EOG Resources Inc (NYSE:EOG) wants its investors to know that its returns are the best in the oil business. To prove its point, management put together a slide for its investors that compared EOG Resources' returns to its energy industry peers. Take a look.

Source: EOG Resources Inc Investor Presentation 

We could simply take EOG Resources at its word and buy its stock. However, before we do so we need to realize that ROE, or return on equity doesn't actually tell the whole story. That's why I want to take a deeper look at EOG Resources' ROE and compare it to Pioneer Natural Resources (NYSE: PXD), which is one of the E&P peers included in the numbers in the chart from EOG Resources' investor presentation.
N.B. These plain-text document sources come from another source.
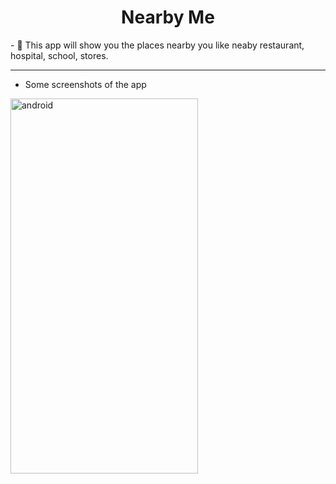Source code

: <h1 align="center">Nearby Me</h1>
- 🌱 This app will show you the places nearby you like neaby restaurant, hospital, school, stores.
<hr>

- Some screenshots of the app

<!--![Screenshot_20220911-172724_KotlinNearby](https://user-images.githubusercontent.com/92438772/189526411-266793a0-2a3b-43a3-a722-b28db39d1455.jpg)-->


<img src="https://user-images.githubusercontent.com/92438772/189526411-266793a0-2a3b-43a3-a722-b28db39d1455.jpg" alt="android" width="300" height="600"/>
Pioneer Natural Resources is a good comparison not only because it's on that same chart, but it is the sixth largest pure-play North American onshore oil producer – EOG Resources tops that list – and it operates in many of the same shale basins as EOG Resources.

Drilling down into ROE

ROE is actually a pretty simple formula that helps investors determine how good a company is at generating a return on the equity they have invested with the company. It represents net income divided by shareholder equity. When we compute this for EOG Resources and Pioneer Natural Resources over the last 12 months we get:

Data Source: S&P Cap IQ 

As we can see from that chart, EOG Resources really is no match for Pioneer Natural Resources when it comes to earning a return for its investors. However, there is a lot more to this story.

The reason Pioneer Natural Resources' ROE is negative is because it reported a $1.4 billion net loss to end the fourth quarter of 2014. That loss was the result of a $1.5 billion after-tax loss the company booked after writing down assets held for sale as well as the reduction in the carrying value of a natural gas asset. Adjusting for that loss, Pioneer Natural Resources actually earned $140 million that quarter, which would have pushed the company's ROE up to a positive return of 5.14%.

Drilling even deeper

This also highlights the fact that ROE isn't a perfect metric. This is why it's a good idea to dig a little deeper to see if there is anything else impacting ROE. To do this we will use what's called a five step DuPont analysis.

Chart prepared by author. 

Using this model we can deconstruct the returns of both EOG Resources and Pioneer Natural Resources to see if EOG Resources' ROE is being inflated or if it really is as good as it says it is.

Raw data from S&P Cap IQ, ratios computed by author. 

What we see here is that even by using the DuPont Model to deconstruct EOG Resources' ROE, the company still delivers a 15.3% return on equity. It has strong margins, which incidentally are right in line with ConocoPhillips (NYSE: COP), which is another top independent oil and gas company. Meanwhile, it's not overly reliant on leverage to generate those returns, so it's not too risky in its pursuit of investor returns.

In addition to that we also do see that Pioneer Natural Resources' ROE isn't as bad as it seemed at first glance. In fact, the DuPont Model shows that its return is only half as bad as we thought. Further, by adjusting for the write down Pioneer Natural Resources actually is delivering a 5.36% ROE, and its margins are actually 18.8%. Those numbers shouldn't surprise us as the company does produce more natural gas than EOG Resources, which comes with lower margins.

Investor takeaway

The key takeaway here is to always dig deeper. EOG Resources' management has a very compelling chart in its investor presentation that shows that its ROE is well above its peers. However, as we can see here the ROE of one of the peers it's being compared to is being negatively affected by a large write down. That being said, in this case we still confirm that EOG is doing a fantastic job earning returns for its investors while Pioneer Natural Resources still has some work to do before it's on the same level as EOG Resources.